The performance tables that are created by the preceding statements are shown in Output 9.6.5. As the "Procedure Task Timing" table shows, use of multithreading has improved the performance significantly over that of the single-threaded case. Now, it takes around 2.9 minutes to complete the task of estimating parameters.

Output 9.6.5: Performance Information with Multithreading but No Distributed Computing

Performance Information
Host Node	<< your grid host >>
Install Location	<< your grid install location >>
Execution Mode	Distributed
Number of Compute Nodes	1
Number of Threads per Node	16

Procedure Task Timing
Task	Seconds	Percent
Load and Prepare Models	0.49	0.28%
Load and Prepare Data	0.51	0.29%
Initialize Parameters	0.91	0.52%
Estimate Parameters	173.34	98.38%
Compute Fit Statistics	0.94	0.53%

You can combine the power of multithreading and distributed computing by specifying that multiple nodes of the grid be used to accomplish the task. The following PROC HPSEVERITY step specifies that 16 nodes of the grid appliance be used:

/* Fit all predefined distributions with distributed computing and
   multithreading within each node */
proc hpseverity data=largedata criterion=aicc initsample(size=20000);
   loss y / lt=threshold rc=limit;
   scalemodel x1-x3;
   dist _predef_;
   performance nodes=16 nthreads=16 details
      host="&GRIDHOST" install="&GRIDINSTALLLOC";
run;

When the DATA= data set is local to the client machine, as it is in this example, you must specify a nonzero value for the NODES= option in the PERFORMANCE statement in order to enable the distributed mode of execution. In other words, for the distributed mode that is not executing alongside the database, omitting the NODES= option is equivalent to specifying NODES=0, which is single-machine mode.

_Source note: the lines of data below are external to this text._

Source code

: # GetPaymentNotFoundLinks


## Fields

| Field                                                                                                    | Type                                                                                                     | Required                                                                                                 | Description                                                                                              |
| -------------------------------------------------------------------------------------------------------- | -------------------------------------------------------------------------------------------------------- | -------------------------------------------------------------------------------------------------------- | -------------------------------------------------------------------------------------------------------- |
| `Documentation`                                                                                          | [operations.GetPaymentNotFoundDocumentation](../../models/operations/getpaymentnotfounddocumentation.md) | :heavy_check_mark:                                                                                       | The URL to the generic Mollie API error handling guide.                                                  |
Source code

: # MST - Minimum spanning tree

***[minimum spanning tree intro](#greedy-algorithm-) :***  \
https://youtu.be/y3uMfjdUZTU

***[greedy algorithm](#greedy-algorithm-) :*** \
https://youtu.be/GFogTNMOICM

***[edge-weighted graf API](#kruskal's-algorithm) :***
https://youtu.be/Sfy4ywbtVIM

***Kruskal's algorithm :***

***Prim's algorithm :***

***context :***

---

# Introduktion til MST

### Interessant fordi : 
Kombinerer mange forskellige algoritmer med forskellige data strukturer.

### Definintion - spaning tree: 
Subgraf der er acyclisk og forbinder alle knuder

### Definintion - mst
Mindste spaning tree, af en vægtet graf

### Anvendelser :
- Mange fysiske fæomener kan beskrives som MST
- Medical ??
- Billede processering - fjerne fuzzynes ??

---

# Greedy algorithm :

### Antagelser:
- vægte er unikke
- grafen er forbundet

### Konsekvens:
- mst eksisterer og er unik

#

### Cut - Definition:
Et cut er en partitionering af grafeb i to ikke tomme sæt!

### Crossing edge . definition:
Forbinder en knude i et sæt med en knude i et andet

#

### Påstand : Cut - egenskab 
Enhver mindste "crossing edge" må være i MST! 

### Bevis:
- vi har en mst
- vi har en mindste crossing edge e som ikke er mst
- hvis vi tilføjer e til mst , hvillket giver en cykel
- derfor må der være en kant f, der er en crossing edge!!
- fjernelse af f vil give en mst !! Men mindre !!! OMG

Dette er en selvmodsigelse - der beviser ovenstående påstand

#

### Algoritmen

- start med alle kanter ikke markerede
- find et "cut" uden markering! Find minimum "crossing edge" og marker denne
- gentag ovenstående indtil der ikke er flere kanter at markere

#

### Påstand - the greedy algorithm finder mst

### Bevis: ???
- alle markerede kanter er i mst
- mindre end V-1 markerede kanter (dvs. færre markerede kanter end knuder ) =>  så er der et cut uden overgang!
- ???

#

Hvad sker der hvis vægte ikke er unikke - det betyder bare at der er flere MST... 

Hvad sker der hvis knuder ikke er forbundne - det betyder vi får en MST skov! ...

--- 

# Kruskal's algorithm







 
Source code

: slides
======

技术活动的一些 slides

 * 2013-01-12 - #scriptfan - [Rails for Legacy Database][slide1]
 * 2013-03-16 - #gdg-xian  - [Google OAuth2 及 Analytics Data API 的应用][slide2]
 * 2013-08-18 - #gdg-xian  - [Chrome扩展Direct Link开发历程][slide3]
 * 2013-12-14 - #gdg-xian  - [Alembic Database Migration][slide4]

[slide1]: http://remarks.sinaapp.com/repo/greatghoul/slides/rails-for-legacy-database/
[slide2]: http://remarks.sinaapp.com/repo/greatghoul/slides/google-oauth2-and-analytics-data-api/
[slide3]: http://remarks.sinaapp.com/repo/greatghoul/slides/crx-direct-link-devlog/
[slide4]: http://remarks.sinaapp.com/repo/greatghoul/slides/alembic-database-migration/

The performance tables that are created by the preceding statements are shown in Output 9.6.6. If you compare these tables to the tables in Output 9.6.3 and Output 9.6.5, you see that the task that would have taken a long time with a single thread of execution on a single machine (over half an hour) can be performed in a much shorter time (around 15 seconds) by using the computational resources of the grid appliance to combine the power of multithreaded and distributed computing.

Output 9.6.6: Performance Information with Distributed Computing and Multithreading

Performance Information
Host Node	<< your grid host >>
Install Location	<< your grid install location >>
Execution Mode	Distributed
Number of Compute Nodes	16
Number of Threads per Node	16

Procedure Task Timing
Task	Seconds	Percent
Load and Prepare Models	0.81	4.86%
Load and Prepare Data	0.04	0.25%
Initialize Parameters	0.71	4.24%
Estimate Parameters	14.52	86.62%
Compute Fit Statistics	0.68	4.03%

The machines that were used to obtain these performance results are relatively modest machines, and PROC HPSEVERITY was run in a multiuser environment; that is, background processes were running in single-machine mode or other users were using the grid in distributed mode. For time-critical applications, you can use a larger, dedicated grid that consists of more powerful machines to achieve more dramatic performance improvement.